[Dataset items]
=== Section Start ===
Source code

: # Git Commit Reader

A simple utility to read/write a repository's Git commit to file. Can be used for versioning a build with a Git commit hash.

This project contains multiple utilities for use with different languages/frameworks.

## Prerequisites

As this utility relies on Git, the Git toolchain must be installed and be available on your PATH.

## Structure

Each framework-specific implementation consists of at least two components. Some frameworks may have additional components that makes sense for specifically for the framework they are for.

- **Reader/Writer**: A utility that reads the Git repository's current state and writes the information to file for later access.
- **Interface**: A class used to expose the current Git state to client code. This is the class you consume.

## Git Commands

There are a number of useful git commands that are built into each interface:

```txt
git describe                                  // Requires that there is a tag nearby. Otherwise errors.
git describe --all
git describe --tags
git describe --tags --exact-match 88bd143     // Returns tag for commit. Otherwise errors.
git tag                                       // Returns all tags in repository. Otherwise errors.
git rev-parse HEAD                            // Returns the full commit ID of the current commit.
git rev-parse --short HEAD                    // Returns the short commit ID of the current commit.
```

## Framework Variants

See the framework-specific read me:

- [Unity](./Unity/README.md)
=== Section End ===
> _DIRECTIONS_:
Recopy the entries above in their entirety, exactly.

> _RESULT_:
Source code

: # Git Commit Reader

A simple utility to read/write a repository's Git commit to file. Can be used for versioning a build with a Git commit hash.

This project contains multiple utilities for use with different languages/frameworks.

## Prerequisites

As this utility relies on Git, the Git toolchain must be installed and be available on your PATH.

## Structure

Each framework-specific implementation consists of at least two components. Some frameworks may have additional components that makes sense for specifically for the framework they are for.

- **Reader/Writer**: A utility that reads the Git repository's current state and writes the information to file for later access.
- **Interface**: A class used to expose the current Git state to client code. This is the class you consume.

## Git Commands

There are a number of useful git commands that are built into each interface:

```txt
git describe                                  // Requires that there is a tag nearby. Otherwise errors.
git describe --all
git describe --tags
git describe --tags --exact-match 88bd143     // Returns tag for commit. Otherwise errors.
git tag                                       // Returns all tags in repository. Otherwise errors.
git rev-parse HEAD                            // Returns the full commit ID of the current commit.
git rev-parse --short HEAD                    // Returns the short commit ID of the current commit.
```

## Framework Variants

See the framework-specific read me:

- [Unity](./Unity/README.md)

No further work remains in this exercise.